Also, the phraseology and terminology used in this patent are for the purpose of description and should not be regarded as limiting. As such, the conception upon which this disclosure is based may readily be utilized as a basis for the designing of other structures, methods, and systems for carrying out the several purposes of the disclosed subject matter. Therefore, the claims should be regarded as including such equivalent constructions as far as they do not depart from the spirit and scope of the disclosed subject matter.

Although the disclosed subject matter has been described and illustrated in the foregoing exemplary embodiments, the present disclosure has been made only by way of example. Thus, numerous changes in the details of implementation of the disclosed subject matter may be made without departing from the spirit and scope of the disclosed subject matter.
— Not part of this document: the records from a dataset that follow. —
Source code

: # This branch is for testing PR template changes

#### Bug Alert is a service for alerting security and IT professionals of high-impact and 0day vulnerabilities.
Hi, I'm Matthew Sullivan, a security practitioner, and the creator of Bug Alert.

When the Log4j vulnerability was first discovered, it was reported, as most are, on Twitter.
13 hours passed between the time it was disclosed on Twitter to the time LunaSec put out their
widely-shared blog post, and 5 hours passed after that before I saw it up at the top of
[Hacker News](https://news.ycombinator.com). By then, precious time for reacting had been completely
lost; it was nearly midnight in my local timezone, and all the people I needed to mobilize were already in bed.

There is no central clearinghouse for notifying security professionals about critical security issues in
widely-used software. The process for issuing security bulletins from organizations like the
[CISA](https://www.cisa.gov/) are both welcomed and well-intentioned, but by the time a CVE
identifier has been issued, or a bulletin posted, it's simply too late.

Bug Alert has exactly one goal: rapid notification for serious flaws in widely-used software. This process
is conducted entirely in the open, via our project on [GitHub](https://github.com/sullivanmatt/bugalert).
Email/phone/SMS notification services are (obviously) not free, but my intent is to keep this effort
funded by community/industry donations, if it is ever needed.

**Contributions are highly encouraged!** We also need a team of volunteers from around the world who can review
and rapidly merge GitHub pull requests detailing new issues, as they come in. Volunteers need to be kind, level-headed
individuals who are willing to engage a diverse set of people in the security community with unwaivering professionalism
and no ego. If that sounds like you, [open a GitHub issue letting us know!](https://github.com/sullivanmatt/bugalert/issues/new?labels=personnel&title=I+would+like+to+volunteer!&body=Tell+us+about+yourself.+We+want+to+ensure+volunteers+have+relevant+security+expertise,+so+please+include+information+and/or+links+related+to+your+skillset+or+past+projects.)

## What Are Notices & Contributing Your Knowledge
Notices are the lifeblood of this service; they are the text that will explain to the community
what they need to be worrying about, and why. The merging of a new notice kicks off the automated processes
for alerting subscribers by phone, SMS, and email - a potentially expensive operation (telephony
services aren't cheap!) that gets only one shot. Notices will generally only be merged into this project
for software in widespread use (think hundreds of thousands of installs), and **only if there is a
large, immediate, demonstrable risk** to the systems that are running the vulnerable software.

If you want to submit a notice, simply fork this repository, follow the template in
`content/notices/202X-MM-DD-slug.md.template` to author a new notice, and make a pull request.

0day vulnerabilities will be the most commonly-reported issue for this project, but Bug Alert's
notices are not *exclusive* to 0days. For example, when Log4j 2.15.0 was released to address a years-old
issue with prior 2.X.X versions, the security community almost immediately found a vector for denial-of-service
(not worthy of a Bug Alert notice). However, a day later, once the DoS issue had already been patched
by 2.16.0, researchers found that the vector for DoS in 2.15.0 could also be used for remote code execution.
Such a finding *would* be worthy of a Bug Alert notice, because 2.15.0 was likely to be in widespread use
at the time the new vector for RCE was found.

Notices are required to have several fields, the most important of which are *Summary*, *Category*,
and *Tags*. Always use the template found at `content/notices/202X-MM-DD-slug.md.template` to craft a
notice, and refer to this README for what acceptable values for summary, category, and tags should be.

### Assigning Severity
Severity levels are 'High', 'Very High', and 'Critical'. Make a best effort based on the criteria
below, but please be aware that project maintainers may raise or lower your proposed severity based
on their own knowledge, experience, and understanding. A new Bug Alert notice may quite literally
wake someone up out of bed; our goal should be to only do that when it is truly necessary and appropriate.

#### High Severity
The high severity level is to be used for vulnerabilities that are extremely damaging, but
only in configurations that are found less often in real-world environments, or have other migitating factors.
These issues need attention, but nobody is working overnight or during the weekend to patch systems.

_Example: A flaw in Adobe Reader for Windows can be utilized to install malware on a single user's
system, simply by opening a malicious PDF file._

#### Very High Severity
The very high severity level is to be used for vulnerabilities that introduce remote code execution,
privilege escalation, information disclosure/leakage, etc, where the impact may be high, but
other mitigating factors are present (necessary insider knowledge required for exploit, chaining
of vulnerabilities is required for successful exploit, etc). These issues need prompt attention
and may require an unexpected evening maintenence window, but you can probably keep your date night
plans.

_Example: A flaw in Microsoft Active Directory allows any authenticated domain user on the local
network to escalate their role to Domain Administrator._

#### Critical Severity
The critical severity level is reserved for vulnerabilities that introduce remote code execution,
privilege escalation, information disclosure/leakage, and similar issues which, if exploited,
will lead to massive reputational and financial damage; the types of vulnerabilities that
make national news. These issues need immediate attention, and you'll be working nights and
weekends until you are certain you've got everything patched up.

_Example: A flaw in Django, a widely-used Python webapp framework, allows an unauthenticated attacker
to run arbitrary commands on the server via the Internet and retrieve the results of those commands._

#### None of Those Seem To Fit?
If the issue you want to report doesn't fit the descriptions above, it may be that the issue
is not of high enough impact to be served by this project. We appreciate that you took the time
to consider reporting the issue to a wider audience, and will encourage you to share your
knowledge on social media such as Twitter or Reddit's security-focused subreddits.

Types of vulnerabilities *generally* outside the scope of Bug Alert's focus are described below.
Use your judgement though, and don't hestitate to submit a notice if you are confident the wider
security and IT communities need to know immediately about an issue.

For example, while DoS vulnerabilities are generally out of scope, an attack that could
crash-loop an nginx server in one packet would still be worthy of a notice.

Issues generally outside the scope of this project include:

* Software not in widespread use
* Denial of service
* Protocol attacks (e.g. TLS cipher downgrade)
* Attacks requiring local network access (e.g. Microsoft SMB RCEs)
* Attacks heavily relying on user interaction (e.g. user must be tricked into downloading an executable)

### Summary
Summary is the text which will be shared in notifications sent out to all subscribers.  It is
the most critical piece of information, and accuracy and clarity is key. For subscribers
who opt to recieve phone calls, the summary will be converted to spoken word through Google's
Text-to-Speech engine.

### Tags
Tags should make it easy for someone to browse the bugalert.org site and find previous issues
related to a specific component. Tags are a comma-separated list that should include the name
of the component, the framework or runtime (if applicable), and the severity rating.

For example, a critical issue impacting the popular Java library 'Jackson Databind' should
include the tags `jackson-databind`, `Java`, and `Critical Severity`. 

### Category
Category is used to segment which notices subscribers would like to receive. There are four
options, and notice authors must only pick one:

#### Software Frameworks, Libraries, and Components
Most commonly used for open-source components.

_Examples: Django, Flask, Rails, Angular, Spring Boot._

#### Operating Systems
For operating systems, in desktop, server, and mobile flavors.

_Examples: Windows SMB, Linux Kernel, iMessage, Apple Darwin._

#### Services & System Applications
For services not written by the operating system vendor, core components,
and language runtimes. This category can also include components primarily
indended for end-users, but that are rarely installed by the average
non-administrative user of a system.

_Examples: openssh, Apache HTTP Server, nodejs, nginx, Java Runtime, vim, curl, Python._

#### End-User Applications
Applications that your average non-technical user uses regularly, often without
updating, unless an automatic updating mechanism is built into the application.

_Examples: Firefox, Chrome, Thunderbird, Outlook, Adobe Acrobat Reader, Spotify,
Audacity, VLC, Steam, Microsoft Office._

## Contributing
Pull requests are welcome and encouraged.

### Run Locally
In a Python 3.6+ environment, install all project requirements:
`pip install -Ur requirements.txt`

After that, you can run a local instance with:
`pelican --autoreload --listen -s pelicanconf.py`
Accordingly, the scope of this patent should not be limited to the described implementations but rather should be limited only by the spirit and scope of the following claims.

Claims

1. A system for measuring facial features, the system comprising:

a camera configured to produce output signals on a channel corresponding to one or more images;

a memory including computer-executable instructions; and

a processor coupled to the memory and operative to execute the computer-executable instructions, the computer-executable instructions causing the processor to perform operations including: (i) performing 3D face alignment of a user's face using a face landmark model to identify positions of facial features, including 2D iris landmarks, wherein using the 3D landmark locations, a 3D pose of the user's face is estimated, wherein the 3D pose includes roll, pitch, yaw, x, y, and z coordinates; (ii) performing reference card placement and detection, including estimating the user's pupillary distance (PD) using an average camera field of view (FOV) and estimated iris diameter based on the 2D iris landmarks, wherein a derived rough PD scale is used to form a rectangular region-of-interest (ROI) on the user's forehead in an image captured by the camera, wherein the ROI illustrates correct placement of the reference card, and wherein the reference card is positioned in the ROI and detected by the camera; and (iii) performing one or more facial measurement calculations, including converting the size of the detected reference card in pixels to real-world dimensions, forming a pixel-to-distance ratio, and using the calculated pixel-to-distance ratio to convert distance between landmarks in pixels to actual facial measurements in metric units, wherein given an estimated camera FOV, a distance between the user and the camera is determined, and calculating one or more facial measurements, wherein the one or more facial measurements are scaled according to the user's distance from the camera.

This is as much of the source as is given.